(GOAL OF THE EXERCISE) Whenever "label" occurs in a line of the material, list that line.

(INPUT DATA)
%%

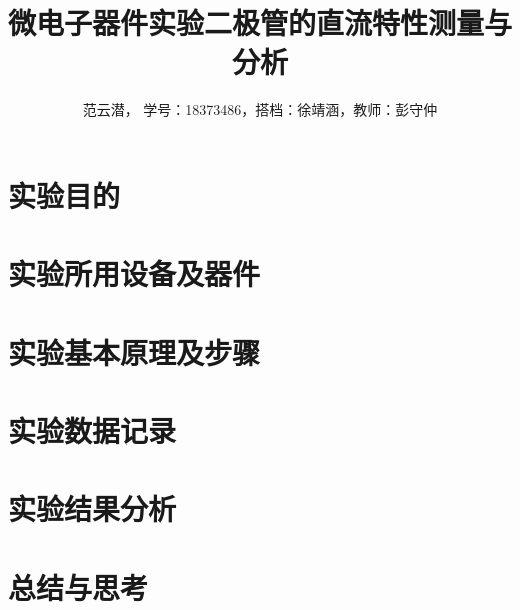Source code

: \documentclass[lang=cn,11pt,a4paper,cite=authoryear]{elegantpaper}
\title{微电子器件实验\quad 二极管的直流特性测量与分析}
\author{范云潜， 学号：18373486，搭档：徐靖涵，教师：彭守仲}
\institute{微电子学院 184111 班}
\date{\zhdate{2020/10/19}}
\begin{document}
\maketitle



\section{实验目的}

\section{实验所用设备及器件}

\section{实验基本原理及步骤}

\section{实验数据记录}

\section{实验结果分析}

\section{总结与思考}


\end{document}
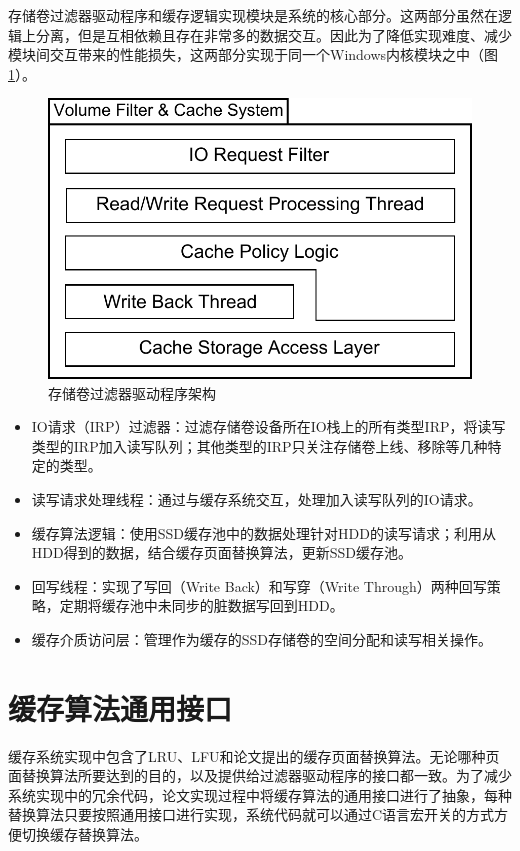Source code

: 存储卷过滤器驱动程序和缓存逻辑实现模块是系统的核心部分。这两部分虽然在逻辑上分离，但是互相依赖且存在非常多的数据交互。因此为了降低实现难度、减少模块间交互带来的性能损失，这两部分实现于同一个Windows内核模块之中（图\ref{fig:sys-flt-arch}）。

\begin{figure}[H]
\centering
\includegraphics[width=0.6\linewidth]{./graph/sys-flt-arch}
\caption{存储卷过滤器驱动程序架构}
\label{fig:sys-flt-arch}
\end{figure}

\begin{itemize}
\item
IO请求（IRP）过滤器：过滤存储卷设备所在IO栈上的所有类型IRP，将读写类型的IRP加入读写队列；其他类型的IRP只关注存储卷上线、移除等几种特定的类型。
\item
读写请求处理线程：通过与缓存系统交互，处理加入读写队列的IO请求。
\item
缓存算法逻辑：使用SSD缓存池中的数据处理针对HDD的读写请求；利用从HDD得到的数据，结合缓存页面替换算法，更新SSD缓存池。
\item
回写线程：实现了写回（Write Back）和写穿（Write Through）两种回写策略，定期将缓存池中未同步的脏数据写回到HDD。
\item
缓存介质访问层：管理作为缓存的SSD存储卷的空间分配和读写相关操作。
\end{itemize}


\section{缓存算法通用接口}
\label{sec:cache_interface}

缓存系统实现中包含了LRU、LFU和论文提出的缓存页面替换算法。无论哪种页面替换算法所要达到的目的，以及提供给过滤器驱动程序的接口都一致。为了减少系统实现中的冗余代码，论文实现过程中将缓存算法的通用接口进行了抽象，每种替换算法只要按照通用接口进行实现，系统代码就可以通过C语言宏开关的方式方便切换缓存替换算法。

%%

(EXPECTED ANSWER)
\label{fig:sys-flt-arch}
\label{sec:cache_interface}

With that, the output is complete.